Sticky goals: a concrete experiment for understanding deceptive alignment

Thanks to Sam McCandlish for a useful conversation that prompted this post.

In “How likely is deceptive alignment?”, I lay out the case for why you might expect deceptive alignment to occur in practice for two different stories of ML inductive biases: high and low path-dependence. In this post, I want to propose an experiment that I think would shed substantial light on the high path-dependence case specifically.

In the high path-dependence case, the story for why you would get deceptive alignment is essentially as follows:

The model learns some set of proxy goals.
The model learns enough about the training process that, if it were to use that knowledge to directly optimize for what the training process is trying to get it to do, it would get better performance than just using its proxy goals.
Gradient descent modifies the model’s proxies to become long-term goals, making the model deceptive such that it starts optimizing directly for its understanding of what the training process wants and thus gets better performance.

However, as I talk about in “How likely is deceptive alignment?”, there is another, alternative option available to gradient descent for step (3): instead of turning the existing proxies into long-term goals, gradient descent could just replace them entirely with a pointer to the model’s understanding of the training objective. In my opinion, I think it is currently quite unclear which one of these gradient descent would prefer.
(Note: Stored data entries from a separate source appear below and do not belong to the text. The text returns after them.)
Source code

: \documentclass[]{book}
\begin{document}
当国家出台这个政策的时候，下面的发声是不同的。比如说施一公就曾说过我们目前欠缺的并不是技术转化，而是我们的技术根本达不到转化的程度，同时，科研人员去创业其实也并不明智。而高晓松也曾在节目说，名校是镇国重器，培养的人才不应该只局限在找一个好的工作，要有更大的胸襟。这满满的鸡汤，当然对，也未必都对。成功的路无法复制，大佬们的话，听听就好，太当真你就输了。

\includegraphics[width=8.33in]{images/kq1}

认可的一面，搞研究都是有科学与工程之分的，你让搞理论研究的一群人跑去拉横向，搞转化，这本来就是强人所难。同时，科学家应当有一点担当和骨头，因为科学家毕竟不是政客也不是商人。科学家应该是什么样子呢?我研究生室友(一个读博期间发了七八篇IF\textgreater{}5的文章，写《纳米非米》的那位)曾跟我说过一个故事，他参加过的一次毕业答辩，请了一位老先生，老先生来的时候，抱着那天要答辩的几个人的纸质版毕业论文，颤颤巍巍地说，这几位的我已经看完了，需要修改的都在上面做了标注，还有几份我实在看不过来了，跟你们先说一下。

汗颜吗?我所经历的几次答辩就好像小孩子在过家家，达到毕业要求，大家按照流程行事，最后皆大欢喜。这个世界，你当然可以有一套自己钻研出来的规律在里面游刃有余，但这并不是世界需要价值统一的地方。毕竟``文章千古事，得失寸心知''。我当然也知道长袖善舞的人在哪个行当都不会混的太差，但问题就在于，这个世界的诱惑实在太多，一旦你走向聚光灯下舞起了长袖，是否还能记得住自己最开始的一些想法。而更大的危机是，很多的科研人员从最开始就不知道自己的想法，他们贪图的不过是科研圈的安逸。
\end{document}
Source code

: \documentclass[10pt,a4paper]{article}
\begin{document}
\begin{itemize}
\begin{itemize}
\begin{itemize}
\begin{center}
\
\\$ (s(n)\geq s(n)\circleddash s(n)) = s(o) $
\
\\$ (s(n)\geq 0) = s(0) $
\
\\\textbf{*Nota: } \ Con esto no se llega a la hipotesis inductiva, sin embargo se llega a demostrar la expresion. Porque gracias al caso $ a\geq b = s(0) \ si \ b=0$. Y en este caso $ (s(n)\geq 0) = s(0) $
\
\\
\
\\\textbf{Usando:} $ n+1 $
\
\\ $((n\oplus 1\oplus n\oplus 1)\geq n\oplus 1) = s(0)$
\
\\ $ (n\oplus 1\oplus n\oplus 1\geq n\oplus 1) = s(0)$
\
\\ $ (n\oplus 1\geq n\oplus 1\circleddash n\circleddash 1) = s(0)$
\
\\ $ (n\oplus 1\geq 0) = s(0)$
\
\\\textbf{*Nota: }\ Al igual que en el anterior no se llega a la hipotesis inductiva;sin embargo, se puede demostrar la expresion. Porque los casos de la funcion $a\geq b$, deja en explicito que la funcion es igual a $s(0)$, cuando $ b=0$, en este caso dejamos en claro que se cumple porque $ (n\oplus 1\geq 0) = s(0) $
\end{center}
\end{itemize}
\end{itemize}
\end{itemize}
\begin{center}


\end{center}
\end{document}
One way to think about these two options is that gradient descent is effectively choosing between: repurposing the existing terminal goal to care about the training objective instrumentally vs. modifying the existing terminal goal to care about the training objective terminally. Thus, we can conceptualize the question of which would be most likely to happen as: how “sticky” are an agent’s existing terminal proxies?

Now, one thing I will say is that, since the difficulty of changing the proxies into long-term goals seems to be essentially constant regardless of the complexity of the training objective—whereas the difficulty of creating a pointer to the training objective scales with that complexity—I think that, if we try to train models on increasingly complex goals, eventually deception will win almost regardless of the baseline “stickiness” level. But understanding that baseline could still be quite important, and it’s something that I think we can quite readily experiment with right now.

Furthermore, understanding of goal stickiness could also help shed additional light on the broader question of whether machine learning inductive biases look more like the high or low path-dependence world to begin with. If we see very little goal stickiness, that might just be because essentially nothing is sticky and we shouldn’t be conceptualizing anything as path-dependent to begin with.

Here’s an example experimental setup for trying to understand goal stickiness:

Train an agent (via RL, via a decision transformer, etc.) to accomplish some complex goal in a simulated environment requiring intermediate resources.
1. Concrete example: Train an RL agent to build diamond houses in a particular Minecraft chunk.
Fine-tune in an environment with two distinct stages. In stage 1, fine-tune the agent to get as much of the intermediate resource as possible and prevent the agent from being able to achieve the complex goal. In stage 2, provide no rewards (except maybe something like next state prediction) and allow the agent to do whatever it wants. Iterate.
1. Concrete example: Fine-tune the agent to get as many diamonds as possible while being locked out of the special chunk in stage 1, then let it do whatever it wants in stage 2.
See if the agent still tries to achieve the complex goal in stage 2 after fine-tuning. It may be necessary to restrict the agent from gathering resources in stage 2 to really see if it’ll ever still want to pursue its original goal.
1. Concrete example: See if it still builds diamond houses in stage 2 or not.

The basic idea here is to understand what modification gradient descent makes to cause the agent to want diamonds instead of diamond houses: does it utilize the existing terminal goal and just get it to care about the diamonds instrumentally, or does it just change the agent’s terminal goal to care about diamonds terminally?

There are other possible setups in which you could try to test goal stickiness as well. Here’s another example experimental setup, this time using language modeling:

Fine-tune a language model on some complex task.
1. Concrete example: Fine-tune a language model to mimic 4chan.
Take the fine-tuned model and fine-tune again on some new task that is a plausible subgoal/subtask of the original task.
1. Concrete example: Fine-tune the 4chan model to be indistinguishable to some discriminator from r/politics comments.
  1. You probably can’t just fine-tune on r/politics here, otherwise “4chan user on reddit” won’t be a plausible generalization anymore.
See if there are situations where the final model goes back to trying to perform the original task, in situations where the starting pre-trained model would not.
1. Concrete example: See if it has learned to mimic a 4chan user on reddit or just a generic reddit user.

The basic idea here is to understand whether gradient descent repurposes the existing 4chan imitation goal for the new task and just specializes it to the case of a 4chan user on reddit, or whether it just throws out the existing goal and replaces it with the new one.

Overall, I think that there are a lot of experiments like this that could be done to shed light on this phenomenon that I’d be quite excited about—both from the general perspective of understanding inductive biases better and from the specific perspective of being able to better predict and understand the dynamics of deceptive alignment.